#### DATASET RECORDS

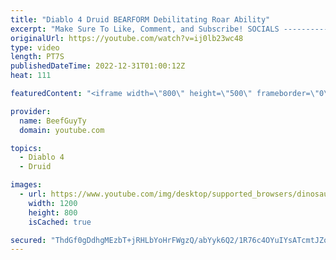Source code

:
 ```yaml
---
title: "Diablo 4 Druid BEARFORM Debilitating Roar Ability"
excerpt: "Make Sure To Like, Comment, and Subscribe! SOCIALS ---------------------------------------------- Join Our ..."
originalUrl: https://youtube.com/watch?v=ij0lb23wc48
type: video
length: PT7S
publishedDateTime: 2022-12-31T01:00:12Z
heat: 111

featuredContent: "<iframe width=\"800\" height=\"500\" frameborder=\"0\" src=\"https://www.youtube.com/embed/ij0lb23wc48\" allow=\"accelerometer; autoplay; encrypted-media; gyroscope; picture-in-picture\" allowfullscreen></iframe>"

provider:
  name: BeefGuyTy
  domain: youtube.com

topics:
  - Diablo 4
  - Druid

images:
  - url: https://www.youtube.com/img/desktop/supported_browsers/dinosaur.png
    width: 1200
    height: 800
    isCached: true

secured: "ThdGf0gDdhgMEzbT+jRHLbYoHrFWgzQ/abYyk6Q2/1R76c4OYuIYsATcmtJZocdJeEIkmcWSugDAMx0DlZC0ujoJPSacDKjKV5wczjHOXL+eQn20bp5rHgm1oSzaMZQCUCuwBNmGpfHgIY5dGG4IuYG4HljvFroGFPkBwyGNyQiEACbBg7K4kKWlUKvdqF2ntvDJTjgShZuoMcIM1pwvmpRoWJQePMH48WD4L8AEOT4rJes+KKkUPZj++ukMDAcJvBXUw+/pao2N+z7oPh1mTk+eJsUrWO4t6U95h0qG9G/9SUvD7XSNvsmufsVyh46IN2ZTLbuy8MwIjfBZn2LjG1IYhcBqg20W/Kz+ZHxSeqJog4NlH/EwHMIG+G9rPSm1+uLrJ9tqi9PSLuwmAJnT50b9gzeiSmLle1qFMGIf7FY=;IHweAiXftWbOUakPL8yBVA=="
---
```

#### INSTRUCTIONS FOR THE TASK
When the string "https" appears in a line of the records above, that line is to be copied.

#### ANSWER BELOW
originalUrl: https://youtube.com/watch?v=ij0lb23wc48
featuredContent: "<iframe width=\"800\" height=\"500\" frameborder=\"0\" src=\"https://www.youtube.com/embed/ij0lb23wc48\" allow=\"accelerometer; autoplay; encrypted-media; gyroscope; picture-in-picture\" allowfullscreen></iframe>"
  - url: https://www.youtube.com/img/desktop/supported_browsers/dinosaur.png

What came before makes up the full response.